An inventory ledger is a document or computer record that tracks inventory transactions. The total of all transactions listed in this ledger should match the total for the corresponding account in the general ledger. There are several variations on this ledger concept, which are:
- Perpetual inventory ledger. This ledger incorporates every change to an inventory item, so the recorded inventory balance should always match the cost and/or quantity on hand. This ledger maintains a beginning balance, against which are netted all receipts and uses of inventory. This type of ledger is typically maintained at the individual unit level, especially when only tracking inventory quantities. It may also be maintained at an aggregate level, usually when tracking the entire cost of a company's total inventory asset. This approach works best in an environment where there is a considerable investment in inventory, and the inventory turns over regularly.
- Periodic inventory ledger. This ledger is periodically updated by purchases of the inventory asset and by physical counts. Since physical counts are relatively uncommon, the accuracy of this ledger will lag behind that of the actual unit counts and valuation of the inventory. This approach works best in an environment where there is little inventory turnover and only a small investment in inventory.
- Cost-based inventory ledger.
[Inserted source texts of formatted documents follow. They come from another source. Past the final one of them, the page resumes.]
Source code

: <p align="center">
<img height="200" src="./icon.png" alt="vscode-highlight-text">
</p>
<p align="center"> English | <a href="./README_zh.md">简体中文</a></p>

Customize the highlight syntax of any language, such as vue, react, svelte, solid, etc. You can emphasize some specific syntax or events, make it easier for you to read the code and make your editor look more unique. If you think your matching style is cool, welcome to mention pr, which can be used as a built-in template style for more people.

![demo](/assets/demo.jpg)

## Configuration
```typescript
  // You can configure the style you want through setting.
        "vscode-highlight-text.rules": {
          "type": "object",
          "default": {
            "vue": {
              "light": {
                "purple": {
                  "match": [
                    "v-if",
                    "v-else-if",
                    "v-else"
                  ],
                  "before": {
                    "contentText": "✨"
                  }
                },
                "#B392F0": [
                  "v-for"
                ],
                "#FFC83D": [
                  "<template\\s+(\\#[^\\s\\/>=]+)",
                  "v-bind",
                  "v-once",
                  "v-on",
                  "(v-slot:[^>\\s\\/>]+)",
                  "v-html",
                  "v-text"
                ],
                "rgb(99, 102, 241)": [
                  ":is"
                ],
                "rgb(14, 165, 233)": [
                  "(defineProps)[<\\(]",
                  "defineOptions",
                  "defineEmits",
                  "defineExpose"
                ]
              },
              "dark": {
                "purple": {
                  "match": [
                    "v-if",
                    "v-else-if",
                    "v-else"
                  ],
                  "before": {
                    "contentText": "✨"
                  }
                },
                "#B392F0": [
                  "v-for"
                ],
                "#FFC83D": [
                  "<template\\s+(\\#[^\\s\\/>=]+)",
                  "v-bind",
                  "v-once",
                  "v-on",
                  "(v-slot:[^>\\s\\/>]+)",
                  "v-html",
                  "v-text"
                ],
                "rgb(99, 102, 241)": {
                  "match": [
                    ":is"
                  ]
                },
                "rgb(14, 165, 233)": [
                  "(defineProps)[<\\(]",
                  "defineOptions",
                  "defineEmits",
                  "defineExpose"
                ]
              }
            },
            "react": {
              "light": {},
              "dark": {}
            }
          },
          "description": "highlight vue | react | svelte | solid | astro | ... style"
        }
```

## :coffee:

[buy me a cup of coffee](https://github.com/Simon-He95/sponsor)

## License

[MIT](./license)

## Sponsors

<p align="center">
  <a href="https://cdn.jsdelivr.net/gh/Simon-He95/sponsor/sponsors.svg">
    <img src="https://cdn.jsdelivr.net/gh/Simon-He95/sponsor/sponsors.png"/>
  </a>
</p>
This ledger compiles the costs of inventory items, and so uses as inputs the prices paid to suppliers and other costs incurred to acquire and/or transform inventory. This ledger can be used in either the perpetual or periodic inventory formats.
- Unit-based inventory ledger. This ledger compiles the unit counts of inventory items, and so uses as inputs received quantities, units scrapped, units transferred to production, units shipped, and so forth. This ledger is most likely to be used in a perpetual inventory format.
Depending upon the type of usage, an inventory ledger can be considered a subsidiary ledger of the general ledger. However, if only unit counts are being tracked, this ledger has no association with the general ledger; instead, it is more likely to be linked to a warehouse management system that monitors on-hand and incoming unit counts.
A concept similar to the inventory ledger is the stores ledger, which is used to track raw materials and production supplies.